Baskı ve stres artıyor
Çocuklar konuştukça, sosyal medyanın aynı zamanda bir baskı ve stres kaynağı olduğu da ortaya çıkıyor. Örneğin hemen cevap verilmeyen bir WhatsApp mesajı, arkadaşlar arasında gerilim ve güvensizliğe yol açabiliyor. Çünkü herkesin her zaman ve her yerde ulaşılabilir vaziyette olduğu varsayılıyor. Çok sayıdaki WhatsApp grubundaki tartışmalara anında dâhil olmayanlar, önemli gelişmeleri kaçırma ve grup dışına itilme endişesi yaşıyor. Sonuçta hiç kimse, dışlanmayı göze alamıyor. Kız öğrencilerden biri, bazı kızların bu baskıdan bunalarak kendi kendini yaraladığını anlatıyor.
Sosyal bilimci Cara Booker, özellikle kızlar arasında kıyas ve rekabetin had safhada olduğunu belirtiyor. Arkadaşı kadar takipçi elde edip onun gibi ilgi çekme çabası, son derece yıpratıcı olabiliyor.
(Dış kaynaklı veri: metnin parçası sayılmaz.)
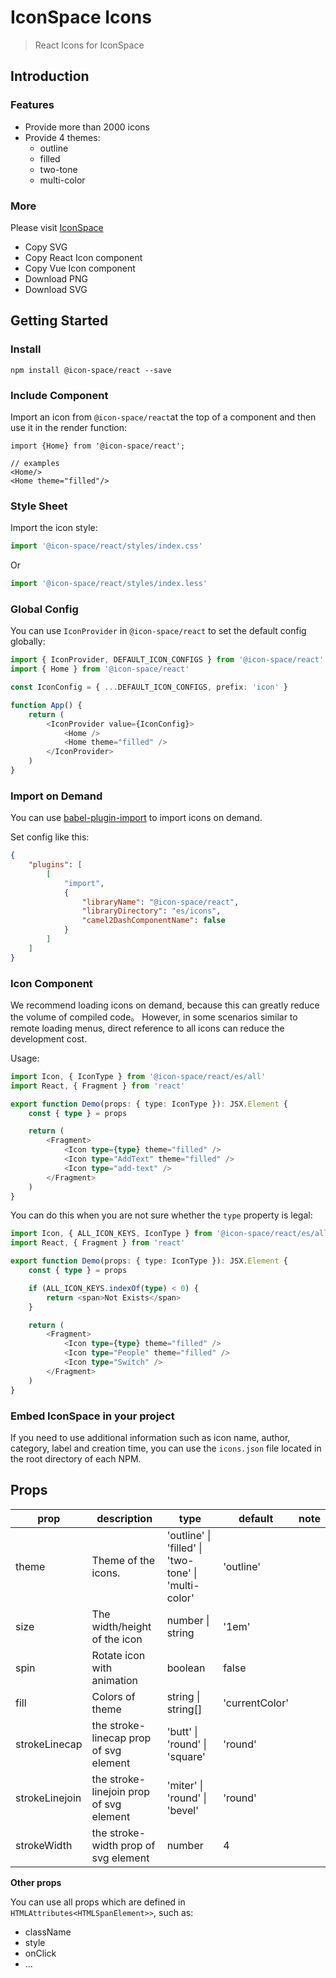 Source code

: # IconSpace Icons

> React Icons for IconSpace

## Introduction

### Features

-   Provide more than 2000 icons
-   Provide 4 themes:
    -   outline
    -   filled
    -   two-tone
    -   multi-color

### More

Please visit [IconSpace](https://icon-space.github.io/doc/)

-   Copy SVG
-   Copy React Icon component
-   Copy Vue Icon component
-   Download PNG
-   Download SVG

## Getting Started

### Install

```
npm install @icon-space/react --save
```

### Include Component

Import an icon from `@icon-space/react`at the top of a component and then use it in the render function:

```
import {Home} from '@icon-space/react';

// examples
<Home/>
<Home theme="filled"/>
```

### Style Sheet

Import the icon style:

```typescript
import '@icon-space/react/styles/index.css'
```

Or

```typescript
import '@icon-space/react/styles/index.less'
```

### Global Config

You can use `IconProvider` in `@icon-space/react` to set the default config globally:

```typescript jsx
import { IconProvider, DEFAULT_ICON_CONFIGS } from '@icon-space/react'
import { Home } from '@icon-space/react'

const IconConfig = { ...DEFAULT_ICON_CONFIGS, prefix: 'icon' }

function App() {
    return (
        <IconProvider value={IconConfig}>
            <Home />
            <Home theme="filled" />
        </IconProvider>
    )
}
```

### Import on Demand

You can use [babel-plugin-import](https://github.com/ant-design/babel-plugin-import) to import icons on demand.

Set config like this:

```json
{
    "plugins": [
        [
            "import",
            {
                "libraryName": "@icon-space/react",
                "libraryDirectory": "es/icons",
                "camel2DashComponentName": false
            }
        ]
    ]
}
```

### Icon Component

We recommend loading icons on demand, because this can greatly reduce the volume of compiled code。
However, in some scenarios similar to remote loading menus, direct reference to all icons can reduce the development cost.

Usage:

```typescript jsx
import Icon, { IconType } from '@icon-space/react/es/all'
import React, { Fragment } from 'react'

export function Demo(props: { type: IconType }): JSX.Element {
    const { type } = props

    return (
        <Fragment>
            <Icon type={type} theme="filled" />
            <Icon type="AddText" theme="filled" />
            <Icon type="add-text" />
        </Fragment>
    )
}
```

You can do this when you are not sure whether the `type` property is legal:

```typescript jsx
import Icon, { ALL_ICON_KEYS, IconType } from '@icon-space/react/es/all'
import React, { Fragment } from 'react'

export function Demo(props: { type: IconType }): JSX.Element {
    const { type } = props

    if (ALL_ICON_KEYS.indexOf(type) < 0) {
        return <span>Not Exists</span>
    }

    return (
        <Fragment>
            <Icon type={type} theme="filled" />
            <Icon type="People" theme="filled" />
            <Icon type="Switch" />
        </Fragment>
    )
}
```

### Embed IconSpace in your project

If you need to use additional information such as icon name, author, category, label and creation time, you can use the `icons.json` file located in the root directory of each NPM.

## Props

| prop           | description                             | type                                                             | default        | note |
| -------------- | --------------------------------------- | ---------------------------------------------------------------- | -------------- | ---- |
| theme          | Theme of the icons.                     | 'outline' &#124; 'filled' &#124; 'two-tone' &#124; 'multi-color' | 'outline'      |
| size           | The width/height of the icon            | number &#124; string                                             | '1em'          |
| spin           | Rotate icon with animation              | boolean                                                          | false          |
| fill           | Colors of theme                         | string &#124; string[]                                           | 'currentColor' |
| strokeLinecap  | the stroke-linecap prop of svg element  | 'butt' &#124; 'round' &#124; 'square'                            | 'round'        |
| strokeLinejoin | the stroke-linejoin prop of svg element | 'miter' &#124; 'round' &#124; 'bevel'                            | 'round'        |
| strokeWidth    | the stroke-width prop of svg element    | number                                                           | 4              |

**Other props**

You can use all props which are defined in `HTMLAttributes<HTMLSpanElement>>`, such as:

-   className
-   style
-   onClick
-   ...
Bu da büyük bir mutsuzluk faktörü haline geliyor. Nörobilimciler arasında yaygın olan bir teze göre, sosyal ağlarda süren beğenilme yarışı, tıpkı uyuşturucu gibi bağımlılık yapabiliyor.
Müstehcen öz çekimlerin vahim sonuçları
Öğrencilerin çoğu, özel hayatıyla ilgili bir paylaşımda bulunan birinin, sadece beğeni ve övgü alamayacağını, olumsuz yorum ve değerlendirmeleri de göğüslemeye hazırlıklı olması gerektiğini söylüyor. Bu nedenle pek çok öğrenci, özel yaşantısıyla ilgili bir paylaşım yapmadan önce iki kez düşünüyor.
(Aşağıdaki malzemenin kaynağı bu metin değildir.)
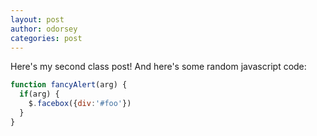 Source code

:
 ```yaml
---
layout: post
author: odorsey
categories: post
---
```


Here's my second class post! And here's some random javascript code: 
```javascript
function fancyAlert(arg) {
  if(arg) {
    $.facebox({div:'#foo'})
  }
}
```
Ancak özellikle bazı kız öğrencilerin bu konuda yeterince özenli davranmadığı, Wiedtal Lisesi'nde geçmişte yaşanan vahim olaylarla acı bir şekilde tecrübe edilmiş. Bazı kızlar, güvendiği arkadşlarına müstehcen öz çekimler göndermiş ancak bunlar tüm okula yayılmış. Onarılması mümkün olmayan hasarlar oluşmuş ve utancından okuldan ayrılmak zorunda kalan kız öğrenciler olmuş.
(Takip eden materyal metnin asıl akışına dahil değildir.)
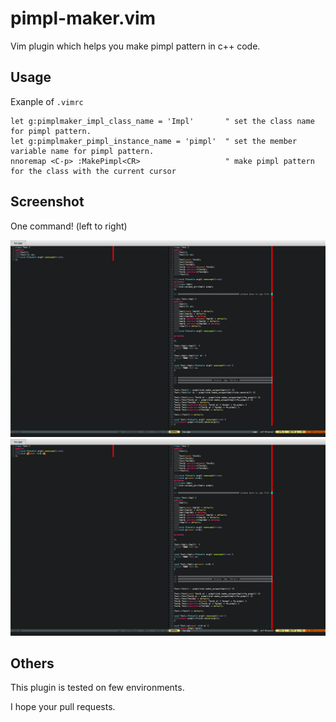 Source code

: # pimpl-maker.vim #

Vim plugin which helps you make pimpl pattern in c++ code.  

## Usage ##
Exanple of `.vimrc`

```vim
let g:pimplmaker_impl_class_name = 'Impl'       " set the class name for pimpl pattern.
let g:pimplmaker_pimpl_instance_name = 'pimpl'  " set the member variable name for pimpl pattern.
nnoremap <C-p> :MakePimpl<CR>                   " make pimpl pattern for the class with the current cursor
```

## Screenshot ##
One command! (left to right)

<img src="https://raw.githubusercontent.com/skatto/pimpl-maker.vim/master/screenshots/1.png">
<img src="https://raw.githubusercontent.com/skatto/pimpl-maker.vim/master/screenshots/2.png">

## Others ##
This plugin is tested on few environments.

I hope your pull requests.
Okul Müdürü Wolfgang Latz, tüm uyarılara rağmen buna benzer olayların yılda en az bir-iki kez tekerrür ettiğine dikkat çekiyor. Çeşitli etkinliklerle hem öğrencileri hem velileri, sosyal medyadan kaynaklanabilecek zararlara karşı uyarmaya çalıştıklarını belirten Latz, konunun aynı zamanada ders müfredatına da alındığını kaydediyor.